Отчаянный задрожал и издал тихий скулящий звук.
– Надо было мне прилететь. Будь я там, они бы ни за что не осмелились.
Лоуренс молчал, думая о бедном, напрасно погибшем Уиллоби.
– Ты поступил очень дурно, не прислав нам никакой вести. В смерти Уиллоби твоей вины нет: он погиб еще до того времени, когда ты обычно возвращался домой. И вряд ли я действовал бы как-то иначе, зная, что ты не вернешься. Но нельзя отрицать, что ты самовольно отлучился из своей части.
Тот же жалобный звук.
– Я ведь нарушил свой долг, да? Значит, я и виновен во всем.

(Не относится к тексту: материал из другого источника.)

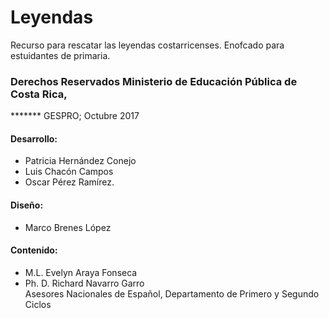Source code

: # Leyendas

Recurso para rescatar las leyendas costarricenses.
Enofcado para estuidantes de primaria.

### Derechos Reservados Ministerio de Educación Pública de Costa Rica,
******* GESPRO;  Octubre 2017 <br>
#### Desarrollo:
* Patricia Hernández Conejo
* Luis Chacón Campos
* Oscar Pérez Ramírez.
#### Diseño:
* Marco Brenes López
#### Contenido:
*  M.L. Evelyn Araya Fonseca
* Ph. D. Richard Navarro Garro <br>
Asesores Nacionales de Español, Departamento de Primero y Segundo Ciclos
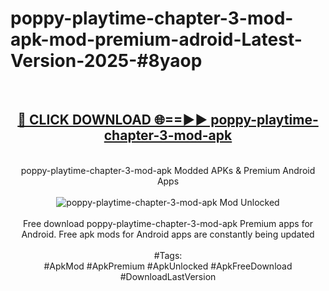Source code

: <h1>poppy-playtime-chapter-3-mod-apk-mod-premium-adroid-Latest-Version-2025-#8yaop</h1>
<br>
<div align="center">
<h2><a href="https://app.mediaupload.pro/?title=poppy-playtime-chapter-3-mod-apk&ref=9" rel="nofollow">🔴 CLICK DOWNLOAD 🌐==►► poppy-playtime-chapter-3-mod-apk</a></h2>
<br>
poppy-playtime-chapter-3-mod-apk Modded APKs & Premium Android Apps
<br>
<br>
<a href="https://app.mediaupload.pro/?title=poppy-playtime-chapter-3-mod-apk&ref=9" rel="nofollow" data-target="animated-image.originalLink"><img src="https://github.com/user-attachments/assets/0f9c940e-d8b0-45ae-aac7-cd30a18b3e1c" alt="poppy-playtime-chapter-3-mod-apk Mod Unlocked" style="max-width: 100%; display: inline-block;" data-target="animated-image.originalImage"></a>
<br><br>
Free download poppy-playtime-chapter-3-mod-apk Premium apps for Android. Free apk mods for Android apps are constantly being updated
<br><br>
#Tags:
<br>
#ApkMod #ApkPremium #ApkUnlocked #ApkFreeDownload #DownloadLastVersion
</div>
<br>
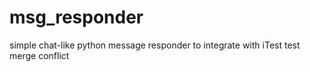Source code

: # msg_responder
simple chat-like python message responder to integrate with iTest
test merge conflict
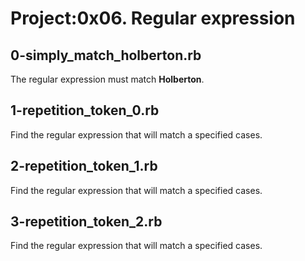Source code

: # Project:0x06. Regular expression

## 0-simply_match_holberton.rb

The regular expression must match **Holberton**.

## 1-repetition_token_0.rb

Find the regular expression that will match a specified cases.

## 2-repetition_token_1.rb

Find the regular expression that will match a specified cases.

## 3-repetition_token_2.rb

Find the regular expression that will match a specified cases.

– Нет. Если бы ты известил нас, я не стал бы возражать против твоей задержки: о грозящей нам опасности мы узнали лишь ближе к вечеру. Кроме того, надо быть справедливым: драконов в корпусе не считали нужным знакомить с пунктом об увольнениях. Я должен был сам тебе все разъяснить. Я не пытаюсь тебя утешить, – добавил Лоуренс, видя, как Отчаянный горестно трясет головой. – Ты просто должен понять, что неправильно поступил, но и не винить себя понапрасну.

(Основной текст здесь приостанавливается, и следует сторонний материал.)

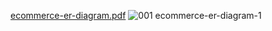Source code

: [ecommerce-er-diagram.pdf](https://github.com/user-attachments/files/18275739/001.ecommerce-er-diagram.pdf)
![001 ecommerce-er-diagram-1](https://github.com/user-attachments/assets/be29a0a0-2060-46cd-a5b9-ab1d7cf49894)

– Нет, Лоуренс, это ты должен понять. Я прекрасно знал правила, о которых ты говоришь, потому и не стал тебя извещать. Я совсем не хотел задерживаться так долго – просто не заметил, как время прошло.
Лоуренс не знал, что на это ответить. В то, что Отчаянный, всегда прилетавший на остров засветло, не заметил, как промелькнули целые сутки, верилось с огромным трудом. Приди к нему с такой отговоркой кто-то из авиаторов, Лоуренс напрямик обвинил бы его во лжи – и теперешнее его молчание выражало, собственно, то же самое.